Barmé is the author of Shades of Mao: The Posthumous Cult of the Great Leader (M.E. Sharpe, 1996), In the Red: On Contemporary Chinese Culture (Columbia University Press, 1999), The Forbidden City (Harvard University Press, 2008), and other books. His book An Artistic Exile: A Life of Feng Zikai (1898-1975) (University of California Press, 2002) was awarded the Joseph Levenson Prize for Modern China in 2004. Barmé was the Associate Director and main writer of The Gate of Heavenly Peace, a documentary for Frontline (1995). He was also the co-director and co-producer of the documentary film Morning Sun (2003), which the American Historical Association awarded the 2004 John E. O’Conner Film Award.

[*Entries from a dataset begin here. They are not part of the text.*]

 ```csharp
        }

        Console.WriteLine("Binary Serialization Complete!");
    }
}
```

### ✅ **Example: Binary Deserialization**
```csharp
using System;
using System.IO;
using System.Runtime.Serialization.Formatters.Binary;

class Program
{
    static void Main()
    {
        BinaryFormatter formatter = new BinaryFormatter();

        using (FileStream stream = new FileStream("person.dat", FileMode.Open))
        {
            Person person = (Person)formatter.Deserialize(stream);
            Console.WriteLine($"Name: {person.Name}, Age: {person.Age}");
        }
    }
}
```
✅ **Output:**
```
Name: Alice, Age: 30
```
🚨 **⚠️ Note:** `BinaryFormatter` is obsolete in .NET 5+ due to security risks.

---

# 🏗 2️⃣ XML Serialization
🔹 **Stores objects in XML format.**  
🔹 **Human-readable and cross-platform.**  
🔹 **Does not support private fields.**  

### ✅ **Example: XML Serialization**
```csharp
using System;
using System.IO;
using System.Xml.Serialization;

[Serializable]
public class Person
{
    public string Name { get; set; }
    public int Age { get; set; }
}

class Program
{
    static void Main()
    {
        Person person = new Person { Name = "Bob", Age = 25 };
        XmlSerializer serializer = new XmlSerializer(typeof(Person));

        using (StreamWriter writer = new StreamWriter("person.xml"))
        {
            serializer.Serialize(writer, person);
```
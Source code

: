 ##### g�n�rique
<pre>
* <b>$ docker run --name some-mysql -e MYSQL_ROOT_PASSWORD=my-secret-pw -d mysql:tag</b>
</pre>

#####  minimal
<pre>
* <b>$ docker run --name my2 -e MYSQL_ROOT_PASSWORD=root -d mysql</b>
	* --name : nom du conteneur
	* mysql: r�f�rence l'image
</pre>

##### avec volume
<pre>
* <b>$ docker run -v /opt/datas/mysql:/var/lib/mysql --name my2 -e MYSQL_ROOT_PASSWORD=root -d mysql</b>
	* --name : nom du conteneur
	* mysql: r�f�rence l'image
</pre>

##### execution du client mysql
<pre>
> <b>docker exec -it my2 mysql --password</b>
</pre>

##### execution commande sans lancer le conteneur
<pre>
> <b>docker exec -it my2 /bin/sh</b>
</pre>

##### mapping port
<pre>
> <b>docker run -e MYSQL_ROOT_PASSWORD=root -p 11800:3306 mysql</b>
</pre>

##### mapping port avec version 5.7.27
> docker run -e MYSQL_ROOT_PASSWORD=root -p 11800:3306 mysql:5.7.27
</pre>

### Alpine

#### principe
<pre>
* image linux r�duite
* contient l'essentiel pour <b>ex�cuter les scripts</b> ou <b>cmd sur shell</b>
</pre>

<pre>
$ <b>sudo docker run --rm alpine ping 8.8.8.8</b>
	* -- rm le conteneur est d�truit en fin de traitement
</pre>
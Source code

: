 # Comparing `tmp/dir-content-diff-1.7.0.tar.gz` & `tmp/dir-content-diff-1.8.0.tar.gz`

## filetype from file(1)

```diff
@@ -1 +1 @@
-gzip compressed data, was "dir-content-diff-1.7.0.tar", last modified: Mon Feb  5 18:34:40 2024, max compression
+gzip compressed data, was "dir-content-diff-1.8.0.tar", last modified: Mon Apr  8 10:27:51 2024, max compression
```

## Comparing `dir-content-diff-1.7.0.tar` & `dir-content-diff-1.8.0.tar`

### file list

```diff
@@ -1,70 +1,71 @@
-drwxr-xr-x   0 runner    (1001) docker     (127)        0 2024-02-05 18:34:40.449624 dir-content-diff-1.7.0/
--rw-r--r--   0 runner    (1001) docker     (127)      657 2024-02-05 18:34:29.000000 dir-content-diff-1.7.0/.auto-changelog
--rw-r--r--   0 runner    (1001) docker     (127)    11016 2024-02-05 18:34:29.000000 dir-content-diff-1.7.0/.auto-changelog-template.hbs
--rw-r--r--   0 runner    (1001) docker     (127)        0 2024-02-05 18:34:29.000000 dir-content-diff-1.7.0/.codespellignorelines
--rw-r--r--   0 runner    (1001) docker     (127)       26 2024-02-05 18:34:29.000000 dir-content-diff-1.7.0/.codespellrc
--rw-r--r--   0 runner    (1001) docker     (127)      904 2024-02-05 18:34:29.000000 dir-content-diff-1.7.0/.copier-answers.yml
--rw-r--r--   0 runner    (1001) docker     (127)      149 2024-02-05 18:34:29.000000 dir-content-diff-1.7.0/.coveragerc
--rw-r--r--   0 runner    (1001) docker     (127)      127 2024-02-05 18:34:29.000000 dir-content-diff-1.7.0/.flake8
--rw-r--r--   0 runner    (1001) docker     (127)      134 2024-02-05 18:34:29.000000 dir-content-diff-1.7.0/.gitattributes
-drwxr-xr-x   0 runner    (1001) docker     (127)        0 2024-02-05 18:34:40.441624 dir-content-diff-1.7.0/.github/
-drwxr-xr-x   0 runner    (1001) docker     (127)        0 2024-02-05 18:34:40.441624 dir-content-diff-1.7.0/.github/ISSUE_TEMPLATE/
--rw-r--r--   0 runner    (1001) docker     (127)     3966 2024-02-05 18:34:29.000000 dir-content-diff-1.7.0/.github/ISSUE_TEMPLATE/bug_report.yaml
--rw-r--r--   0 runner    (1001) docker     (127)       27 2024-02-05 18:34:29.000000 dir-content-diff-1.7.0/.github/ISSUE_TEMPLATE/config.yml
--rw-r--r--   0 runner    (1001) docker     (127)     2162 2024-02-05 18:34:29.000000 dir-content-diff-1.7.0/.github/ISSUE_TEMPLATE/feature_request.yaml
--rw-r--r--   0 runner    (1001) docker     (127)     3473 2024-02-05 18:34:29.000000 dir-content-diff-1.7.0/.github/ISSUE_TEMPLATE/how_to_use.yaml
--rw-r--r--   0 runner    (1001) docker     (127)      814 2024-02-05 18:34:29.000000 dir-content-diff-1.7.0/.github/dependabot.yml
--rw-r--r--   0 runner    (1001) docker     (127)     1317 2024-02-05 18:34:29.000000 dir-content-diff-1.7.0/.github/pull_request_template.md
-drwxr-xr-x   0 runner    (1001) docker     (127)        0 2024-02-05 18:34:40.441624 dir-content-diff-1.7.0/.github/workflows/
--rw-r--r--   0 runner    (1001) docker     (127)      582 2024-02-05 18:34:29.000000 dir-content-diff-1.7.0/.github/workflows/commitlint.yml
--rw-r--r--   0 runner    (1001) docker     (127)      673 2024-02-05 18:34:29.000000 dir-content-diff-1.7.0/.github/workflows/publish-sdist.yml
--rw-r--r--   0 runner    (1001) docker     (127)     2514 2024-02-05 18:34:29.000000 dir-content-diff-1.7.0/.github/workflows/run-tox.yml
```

In 2012, he founded The China Story Project, which produces a Yearbook on contemporary China.
After graduating from ANU, where he majored in Chinese and Sanskrit, Barmé studied at universities in the People’s Republic of China (1974-1977) and Japan (1980-1983) and spent long periods working as a journalist, freelance writer, Chinese essayist, and translator in Hong Kong and China.